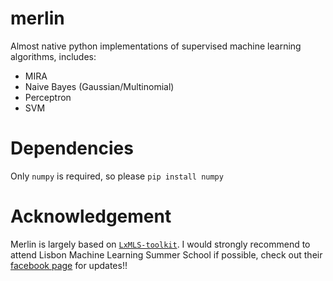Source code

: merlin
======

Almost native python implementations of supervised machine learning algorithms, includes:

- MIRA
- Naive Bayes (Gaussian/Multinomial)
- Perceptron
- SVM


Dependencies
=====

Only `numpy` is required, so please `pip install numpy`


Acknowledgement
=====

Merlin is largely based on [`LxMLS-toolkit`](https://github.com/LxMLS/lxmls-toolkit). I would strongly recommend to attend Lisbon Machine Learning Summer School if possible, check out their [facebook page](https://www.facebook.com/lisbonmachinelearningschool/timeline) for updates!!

Directions for this task.
Every entry should be written out word for word, except for its pictures.

Solution.
Source code

: merlin
======

Almost native python implementations of supervised machine learning algorithms, includes:

- MIRA
- Naive Bayes (Gaussian/Multinomial)
- Perceptron
- SVM


Dependencies
=====

Only `numpy` is required, so please `pip install numpy`


Acknowledgement
=====

Merlin is largely based on [`LxMLS-toolkit`](https://github.com/LxMLS/lxmls-toolkit). I would strongly recommend to attend Lisbon Machine Learning Summer School if possible, check out their [facebook page](https://www.facebook.com/lisbonmachinelearningschool/timeline) for updates!!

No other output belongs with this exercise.